The Montgomery Advertiser
Supreme Court to Hear Two Cases at Two Today
By Alvin Benn
TROY -- A Montgomery taxpayer who wants Retirement Systems of Alabama chief David Bronner to reimburse the RSA $6,000 for alleged illegal use of stationery will present his case before the Alabama Supreme Court here today.
Gerald Knutson claims Bronner spent $6,000 on paper to encourage RSA members to support a referendum on a tax increase for education in Montgomery County in 1994. The referendum was defeated.
Bronner responded by countersuing -- asking that Knutson be fined $1,000 for not filing appropriate paperwork to form a political action committee that fought the tax increase.
Montgomery County Circuit Judge William Gordon granted Bronner a summary judgment in March 1996, effectively tossing the matter out of court. Knutson has taken his case to the state's highest court for a resolution.

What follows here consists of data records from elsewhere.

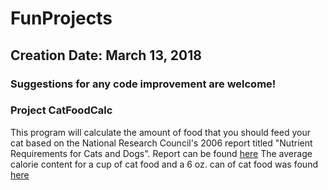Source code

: # FunProjects
## Creation Date: March 13, 2018  
  
  ### Suggestions for any code improvement are welcome!

### Project CatFoodCalc

This program will calculate the amount of food that you should feed your cat based on the National Research Council's 2006 report titled "Nutrient 
Requirements for Cats and Dogs". Report can be found [here](https://www.merckvetmanual.com/management-and-nutrition/nutrition-small-animals/nutritional-requirements-and-related-diseases-of-small-animals#v3326268) 
The average calorie content for a cup of cat food and a 6 oz. can of cat food was found [here](https://dunlogginvet.com/how-many-calories-should-your-dog-or-cat-eat-daily/)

RSA attorney William Stephens said Thursday afternoon that Bronner is not expected to be in court today. Knutson is represented by George C. Douglas Jr. of Birmingham.
The Supreme Court will be asked to decide if Knutson has legal standing to challenge Bronner's expenditure of public funds. Knutson has argued that, as a taxpayer, he can challenge Bronner because a portion of the RSA budget used to buy the stationery came from taxes.
Bronner has argued that once tax dollars are paid into the RSA, they no longer are "state" funds, but belong exclusively to RSA members, the Supreme Court wrote in a description of the case. Total RSA assets are about $18 billion.
Knutson has argued that Bronner's effort to have him fined $1,000 amounts to a bid to enforce a criminal penalty in a civil case. Knutson said Bronner's attempt amounts to a frivolous lawsuit.
The RSA case is one of two that will be argued before the Supreme Court, which will convene at the Adams Center Theater to hear oral arguments. The Supreme Court, which occasionally travels through the state to allow the public to hear selected cases, was at Judson College in Perry County last year.
The first case involves an appeal by State Farm Fire and Casualty Co. in a matter involving a woman who sued over a dispute involving replacement of a ring.
Katherine Owen filed a claim with State Farm to recoup the loss after her ring was stolen, according to the case summary. The insurance company mailed her a check for $898.70 to cover the missing ring, but Owen sued, claiming misrepresentation by State Farm on her policy.
A jury awarded Owen $1,339 in compensatory damages and $130,000 in punitive damages. State Farm has appealed.
Montgomery lawyer Michael Jackson represents State Farm while Mobile lawyers Toby Brown and David Wirtes represent Owen.